The analysis from institutional think-tank, Focusing Capital on the Long Term (FCLTGlobal), found investor time horizons shrank by 2.3 per cent last year as companies pushed out their expected capital return timeframes by over 8 per cent.

In a follow-up to an inaugural report published last year, the FCLTCompass study shows investors and corporates responded in contrary fashion as COVID-19 disrupted economies.

  • “When faced with the startlingly sudden COVID-19 shutdown of the global economy in just a few short weeks, many companies opted to focus on the long term,” the paper says. “And they did that in the face of debt and public equity holding periods that fell by over 10 percent in the same period, contributing to a widening of the gap – by more than two years – between the time horizons of corporate sources of capital and corporate uses of capital.”

    The average holding period of underlying capital funding sources (a proxy for investors) dropped by about five months to just under four years in 2020 while the average investment horizon for corporates rose by a similar length to reach six years.

    As the pandemic hit, companies increased spending on research and development to “levels not seen in the past two decades”, the FCLTCompass study says, also lifting capital expenditure.

    “Investors’ response to economic and market uncertainty was quite different.
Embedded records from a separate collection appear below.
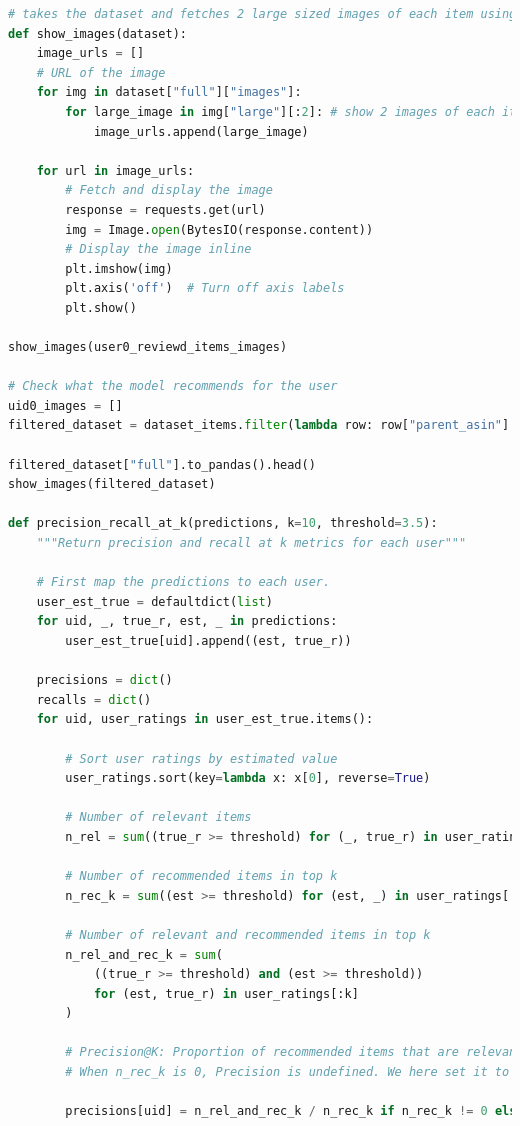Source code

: \documentclass{article}
\begin{document}
\begin{lstlisting}[language=Python]
# takes the dataset and fetches 2 large sized images of each item using its url
def show_images(dataset):
    image_urls = []
    # URL of the image
    for img in dataset["full"]["images"]:
        for large_image in img["large"][:2]: # show 2 images of each item that is recommended
            image_urls.append(large_image)

    for url in image_urls:
        # Fetch and display the image
        response = requests.get(url)
        img = Image.open(BytesIO(response.content))
        # Display the image inline
        plt.imshow(img)
        plt.axis('off')  # Turn off axis labels
        plt.show()

show_images(user0_reviewd_items_images)

# Check what the model recommends for the user
uid0_images = []
filtered_dataset = dataset_items.filter(lambda row: row["parent_asin"] in iids)

filtered_dataset["full"].to_pandas().head()
show_images(filtered_dataset)

def precision_recall_at_k(predictions, k=10, threshold=3.5):
    """Return precision and recall at k metrics for each user"""

    # First map the predictions to each user.
    user_est_true = defaultdict(list)
    for uid, _, true_r, est, _ in predictions:
        user_est_true[uid].append((est, true_r))

    precisions = dict()
    recalls = dict()
    for uid, user_ratings in user_est_true.items():

        # Sort user ratings by estimated value
        user_ratings.sort(key=lambda x: x[0], reverse=True)

        # Number of relevant items
        n_rel = sum((true_r >= threshold) for (_, true_r) in user_ratings)

        # Number of recommended items in top k
        n_rec_k = sum((est >= threshold) for (est, _) in user_ratings[:k])

        # Number of relevant and recommended items in top k
        n_rel_and_rec_k = sum(
            ((true_r >= threshold) and (est >= threshold))
            for (est, true_r) in user_ratings[:k]
        )

        # Precision@K: Proportion of recommended items that are relevant
        # When n_rec_k is 0, Precision is undefined. We here set it to 0.

        precisions[uid] = n_rel_and_rec_k / n_rec_k if n_rec_k != 0 else 0


\end{lstlisting}
\end{document}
At a global scale, investors’ time horizons shortened. For investors, the shortening horizons in fixed income and public equities obscure the quite different reactions of savers around the world over the past year. Some favored cash and equities, while others pulled money from the markets and prioritized more tangible real estate investments as a safe haven,” the report says.

    However, the study says the shrinking investor timeframe should reverse once the pandemic recedes and global markets settle.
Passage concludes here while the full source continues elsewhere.